→ Directions for this task:
Please return each record below exactly, with nothing left out.

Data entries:
[Start of section]
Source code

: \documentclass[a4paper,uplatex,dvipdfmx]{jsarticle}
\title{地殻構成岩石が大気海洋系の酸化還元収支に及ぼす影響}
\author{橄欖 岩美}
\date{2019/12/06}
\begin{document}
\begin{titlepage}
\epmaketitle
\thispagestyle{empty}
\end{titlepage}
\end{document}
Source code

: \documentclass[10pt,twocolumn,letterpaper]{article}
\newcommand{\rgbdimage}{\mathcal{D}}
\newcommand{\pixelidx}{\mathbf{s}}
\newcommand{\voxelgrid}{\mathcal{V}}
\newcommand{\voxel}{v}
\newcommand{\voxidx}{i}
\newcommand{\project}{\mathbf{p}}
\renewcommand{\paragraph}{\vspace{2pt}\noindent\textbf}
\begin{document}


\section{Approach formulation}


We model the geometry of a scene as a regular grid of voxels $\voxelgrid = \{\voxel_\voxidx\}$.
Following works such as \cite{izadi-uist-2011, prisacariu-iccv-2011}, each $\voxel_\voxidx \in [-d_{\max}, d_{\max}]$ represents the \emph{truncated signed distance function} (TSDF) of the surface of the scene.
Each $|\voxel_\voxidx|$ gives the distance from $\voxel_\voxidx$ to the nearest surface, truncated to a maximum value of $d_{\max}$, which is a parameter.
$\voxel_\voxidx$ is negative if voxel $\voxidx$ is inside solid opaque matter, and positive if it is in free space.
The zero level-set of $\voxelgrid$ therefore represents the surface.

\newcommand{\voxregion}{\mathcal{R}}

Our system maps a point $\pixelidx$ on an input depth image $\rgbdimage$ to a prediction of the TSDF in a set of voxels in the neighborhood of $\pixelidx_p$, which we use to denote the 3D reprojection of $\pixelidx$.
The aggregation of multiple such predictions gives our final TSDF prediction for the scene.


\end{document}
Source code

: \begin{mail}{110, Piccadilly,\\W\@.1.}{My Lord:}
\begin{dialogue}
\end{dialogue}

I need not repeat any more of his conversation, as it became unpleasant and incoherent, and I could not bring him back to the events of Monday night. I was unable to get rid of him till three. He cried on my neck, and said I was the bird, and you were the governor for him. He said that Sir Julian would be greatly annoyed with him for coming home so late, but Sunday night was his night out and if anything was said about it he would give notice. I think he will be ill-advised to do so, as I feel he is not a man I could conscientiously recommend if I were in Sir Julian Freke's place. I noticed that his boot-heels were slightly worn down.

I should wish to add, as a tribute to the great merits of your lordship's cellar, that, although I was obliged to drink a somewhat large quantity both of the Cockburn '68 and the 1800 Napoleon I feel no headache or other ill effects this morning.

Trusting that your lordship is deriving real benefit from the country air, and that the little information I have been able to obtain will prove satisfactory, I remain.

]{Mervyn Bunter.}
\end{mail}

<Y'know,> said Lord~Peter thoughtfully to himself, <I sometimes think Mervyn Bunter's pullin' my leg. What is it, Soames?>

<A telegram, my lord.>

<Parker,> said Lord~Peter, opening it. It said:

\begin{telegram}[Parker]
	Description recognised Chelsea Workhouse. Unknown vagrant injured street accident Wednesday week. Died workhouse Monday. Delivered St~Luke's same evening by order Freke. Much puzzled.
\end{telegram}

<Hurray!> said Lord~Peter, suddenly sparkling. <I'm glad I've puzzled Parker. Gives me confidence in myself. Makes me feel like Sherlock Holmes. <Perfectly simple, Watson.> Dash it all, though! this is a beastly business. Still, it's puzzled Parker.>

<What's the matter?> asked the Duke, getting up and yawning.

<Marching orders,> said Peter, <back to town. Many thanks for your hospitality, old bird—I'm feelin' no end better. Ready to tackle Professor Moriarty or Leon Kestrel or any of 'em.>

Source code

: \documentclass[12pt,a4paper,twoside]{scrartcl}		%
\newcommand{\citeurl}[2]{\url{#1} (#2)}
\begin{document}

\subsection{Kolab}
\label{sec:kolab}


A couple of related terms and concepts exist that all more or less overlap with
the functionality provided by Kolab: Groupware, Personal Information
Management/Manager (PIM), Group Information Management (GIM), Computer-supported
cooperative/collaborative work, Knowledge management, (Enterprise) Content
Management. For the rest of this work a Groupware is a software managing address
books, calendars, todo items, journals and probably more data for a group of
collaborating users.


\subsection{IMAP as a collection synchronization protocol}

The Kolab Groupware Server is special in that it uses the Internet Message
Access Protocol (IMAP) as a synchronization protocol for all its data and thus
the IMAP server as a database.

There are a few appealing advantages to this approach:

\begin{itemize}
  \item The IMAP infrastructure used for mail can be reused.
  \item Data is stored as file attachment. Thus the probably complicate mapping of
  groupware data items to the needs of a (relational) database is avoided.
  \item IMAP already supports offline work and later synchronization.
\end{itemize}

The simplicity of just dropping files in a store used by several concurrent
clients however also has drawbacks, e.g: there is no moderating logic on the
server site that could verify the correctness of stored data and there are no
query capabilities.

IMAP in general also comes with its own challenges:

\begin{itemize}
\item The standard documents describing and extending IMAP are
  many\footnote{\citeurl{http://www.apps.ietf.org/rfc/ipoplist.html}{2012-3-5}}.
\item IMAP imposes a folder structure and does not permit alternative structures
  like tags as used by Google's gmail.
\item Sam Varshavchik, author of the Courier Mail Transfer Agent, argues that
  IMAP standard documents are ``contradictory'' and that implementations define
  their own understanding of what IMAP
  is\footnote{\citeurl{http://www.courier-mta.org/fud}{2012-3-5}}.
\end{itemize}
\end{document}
[End of section]
→ Response to this exercise:
Source code

: \documentclass[a4paper,uplatex,dvipdfmx]{jsarticle}
\title{地殻構成岩石が大気海洋系の酸化還元収支に及ぼす影響}
\author{橄欖 岩美}
\date{2019/12/06}
\begin{document}
\begin{titlepage}
\epmaketitle
\thispagestyle{empty}
\end{titlepage}
\end{document}
Source code

: \documentclass[10pt,twocolumn,letterpaper]{article}
\newcommand{\rgbdimage}{\mathcal{D}}
\newcommand{\pixelidx}{\mathbf{s}}
\newcommand{\voxelgrid}{\mathcal{V}}
\newcommand{\voxel}{v}
\newcommand{\voxidx}{i}
\newcommand{\project}{\mathbf{p}}
\renewcommand{\paragraph}{\vspace{2pt}\noindent\textbf}
\begin{document}


\section{Approach formulation}


We model the geometry of a scene as a regular grid of voxels $\voxelgrid = \{\voxel_\voxidx\}$.
Following works such as \cite{izadi-uist-2011, prisacariu-iccv-2011}, each $\voxel_\voxidx \in [-d_{\max}, d_{\max}]$ represents the \emph{truncated signed distance function} (TSDF) of the surface of the scene.
Each $|\voxel_\voxidx|$ gives the distance from $\voxel_\voxidx$ to the nearest surface, truncated to a maximum value of $d_{\max}$, which is a parameter.
$\voxel_\voxidx$ is negative if voxel $\voxidx$ is inside solid opaque matter, and positive if it is in free space.
The zero level-set of $\voxelgrid$ therefore represents the surface.

\newcommand{\voxregion}{\mathcal{R}}

Our system maps a point $\pixelidx$ on an input depth image $\rgbdimage$ to a prediction of the TSDF in a set of voxels in the neighborhood of $\pixelidx_p$, which we use to denote the 3D reprojection of $\pixelidx$.
The aggregation of multiple such predictions gives our final TSDF prediction for the scene.


\end{document}
Source code

: \begin{mail}{110, Piccadilly,\\W\@.1.}{My Lord:}
\begin{dialogue}
\end{dialogue}

I need not repeat any more of his conversation, as it became unpleasant and incoherent, and I could not bring him back to the events of Monday night. I was unable to get rid of him till three. He cried on my neck, and said I was the bird, and you were the governor for him. He said that Sir Julian would be greatly annoyed with him for coming home so late, but Sunday night was his night out and if anything was said about it he would give notice. I think he will be ill-advised to do so, as I feel he is not a man I could conscientiously recommend if I were in Sir Julian Freke's place. I noticed that his boot-heels were slightly worn down.

I should wish to add, as a tribute to the great merits of your lordship's cellar, that, although I was obliged to drink a somewhat large quantity both of the Cockburn '68 and the 1800 Napoleon I feel no headache or other ill effects this morning.

Trusting that your lordship is deriving real benefit from the country air, and that the little information I have been able to obtain will prove satisfactory, I remain.

]{Mervyn Bunter.}
\end{mail}

<Y'know,> said Lord~Peter thoughtfully to himself, <I sometimes think Mervyn Bunter's pullin' my leg. What is it, Soames?>

<A telegram, my lord.>

<Parker,> said Lord~Peter, opening it. It said:

\begin{telegram}[Parker]
	Description recognised Chelsea Workhouse. Unknown vagrant injured street accident Wednesday week. Died workhouse Monday. Delivered St~Luke's same evening by order Freke. Much puzzled.
\end{telegram}

<Hurray!> said Lord~Peter, suddenly sparkling. <I'm glad I've puzzled Parker. Gives me confidence in myself. Makes me feel like Sherlock Holmes. <Perfectly simple, Watson.> Dash it all, though! this is a beastly business. Still, it's puzzled Parker.>

<What's the matter?> asked the Duke, getting up and yawning.

<Marching orders,> said Peter, <back to town. Many thanks for your hospitality, old bird—I'm feelin' no end better. Ready to tackle Professor Moriarty or Leon Kestrel or any of 'em.>

Source code

: \documentclass[12pt,a4paper,twoside]{scrartcl}		%
\newcommand{\citeurl}[2]{\url{#1} (#2)}
\begin{document}

\subsection{Kolab}
\label{sec:kolab}


A couple of related terms and concepts exist that all more or less overlap with
the functionality provided by Kolab: Groupware, Personal Information
Management/Manager (PIM), Group Information Management (GIM), Computer-supported
cooperative/collaborative work, Knowledge management, (Enterprise) Content
Management. For the rest of this work a Groupware is a software managing address
books, calendars, todo items, journals and probably more data for a group of
collaborating users.


\subsection{IMAP as a collection synchronization protocol}

The Kolab Groupware Server is special in that it uses the Internet Message
Access Protocol (IMAP) as a synchronization protocol for all its data and thus
the IMAP server as a database.

There are a few appealing advantages to this approach:

\begin{itemize}
  \item The IMAP infrastructure used for mail can be reused.
  \item Data is stored as file attachment. Thus the probably complicate mapping of
  groupware data items to the needs of a (relational) database is avoided.
  \item IMAP already supports offline work and later synchronization.
\end{itemize}

The simplicity of just dropping files in a store used by several concurrent
clients however also has drawbacks, e.g: there is no moderating logic on the
server site that could verify the correctness of stored data and there are no
query capabilities.

IMAP in general also comes with its own challenges:

\begin{itemize}
\item The standard documents describing and extending IMAP are
  many\footnote{\citeurl{http://www.apps.ietf.org/rfc/ipoplist.html}{2012-3-5}}.
\item IMAP imposes a folder structure and does not permit alternative structures
  like tags as used by Google's gmail.
\item Sam Varshavchik, author of the Courier Mail Transfer Agent, argues that
  IMAP standard documents are ``contradictory'' and that implementations define
  their own understanding of what IMAP
  is\footnote{\citeurl{http://www.courier-mta.org/fud}{2012-3-5}}.
\end{itemize}
\end{document}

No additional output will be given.